Among the lines below, list those containing the string "file".

[Opening RECORDS SHOWN section]

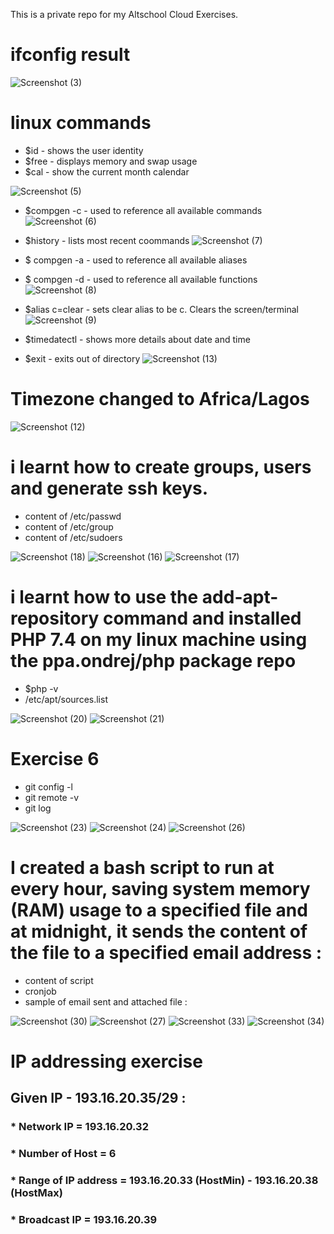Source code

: This is a private repo for my Altschool Cloud Exercises.

# ifconfig result

![Screenshot (3)](https://user-images.githubusercontent.com/109033746/195026255-e4ccae10-5012-4fce-bc58-2c57cad88b2c.png)

# linux commands
* $id - shows the user identity
* $free - displays memory and swap usage
* $cal - show the current month calendar

![Screenshot (5)](https://user-images.githubusercontent.com/109033746/195029259-e0243754-e37a-467d-8dba-6f35778cd01d.png)

* $compgen -c - used to reference all available commands
![Screenshot (6)](https://user-images.githubusercontent.com/109033746/195031972-a584a9bd-fdd3-415c-af90-1a4f2b9066ab.png)

* $history - lists most recent coommands
![Screenshot (7)](https://user-images.githubusercontent.com/109033746/195033425-c866a75b-2fcb-4cea-8b3a-579e05300fb1.png)

* $ compgen -a - used to reference all available aliases
* $ compgen -d - used to reference all available functions
![Screenshot (8)](https://user-images.githubusercontent.com/109033746/195034475-2e321c16-30a8-488d-ae32-7f8f675dd7fa.png)

* $alias c=clear - sets clear alias to be c. Clears the screen/terminal
![Screenshot (9)](https://user-images.githubusercontent.com/109033746/195035475-a58cac9c-c6e4-4a9a-a79b-86c9d36d3a82.png)

* $timedatectl - shows more details about date and time
* $exit - exits out of directory
![Screenshot (13)](https://user-images.githubusercontent.com/109033746/195036343-14c28c02-1af1-4bfd-8230-eef7ce090903.png)

# Timezone changed to Africa/Lagos

![Screenshot (12)](https://user-images.githubusercontent.com/109033746/195037911-fa167102-ffd6-42f8-a443-8eec1bd352f9.png)

# i learnt how to create groups, users and generate ssh keys.
* content of /etc/passwd
* content of /etc/group
* content of /etc/sudoers

![Screenshot (18)](https://user-images.githubusercontent.com/109033746/195040157-7876ae17-a781-4a10-a785-4b696063141a.png)
![Screenshot (16)](https://user-images.githubusercontent.com/109033746/195040292-443f6005-9481-4b6a-9f2f-78e82e2d5c16.png)
![Screenshot (17)](https://user-images.githubusercontent.com/109033746/195040497-c5c45f6e-a9f6-4252-8bd4-2660ff0e2d7c.png)

# i learnt how to use the add-apt-repository command and installed PHP 7.4 on my linux machine using the ppa.ondrej/php package repo
* $php -v
* /etc/apt/sources.list

![Screenshot (20)](https://user-images.githubusercontent.com/109033746/195042611-15920e44-179a-4c41-9108-f55c0d834b9a.png)
![Screenshot (21)](https://user-images.githubusercontent.com/109033746/195042881-237dd4b5-911a-4ddc-acd4-1ba6f5a82500.png)

# Exercise 6
* git config -l
* git remote -v
* git log

![Screenshot (23)](https://user-images.githubusercontent.com/109033746/197366540-996ca326-0186-439f-ba33-2c51f2fc1efe.png)
![Screenshot (24)](https://user-images.githubusercontent.com/109033746/197366650-9a9ed585-0853-4248-8987-137d4eded7d3.png)
![Screenshot (26)](https://user-images.githubusercontent.com/109033746/197366664-454688da-db9c-48e7-84fc-57a6b0fea85b.png)

# I created a bash script to run at every hour, saving system memory (RAM) usage to a specified file and at midnight, it sends the content of the file to a specified email address :
* content of script
* cronjob
* sample of email sent and attached file :

![Screenshot (30)](https://user-images.githubusercontent.com/109033746/197367161-8e40591c-e7b8-454b-9408-9894fc48af0c.png)
![Screenshot (27)](https://user-images.githubusercontent.com/109033746/197367170-c52475a5-0986-487f-99f1-d06e6d0a2c2c.png)
![Screenshot (33)](https://user-images.githubusercontent.com/109033746/197367202-04e2261f-36c6-460a-9608-31b1954070eb.png)
![Screenshot (34)](https://user-images.githubusercontent.com/109033746/197367216-5021a771-3b2a-4402-ab62-e5ee1cb6e768.png)

# IP addressing exercise
## Given IP - 193.16.20.35/29 :
### * Network IP = 193.16.20.32
### * Number of Host = 6
### * Range of IP address = 193.16.20.33 (HostMin) - 193.16.20.38 (HostMax)
### * Broadcast IP = 193.16.20.39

[Closing RECORDS SHOWN section]

ANSWER BOX:
# I created a bash script to run at every hour, saving system memory (RAM) usage to a specified file and at midnight, it sends the content of the file to a specified email address :
* sample of email sent and attached file :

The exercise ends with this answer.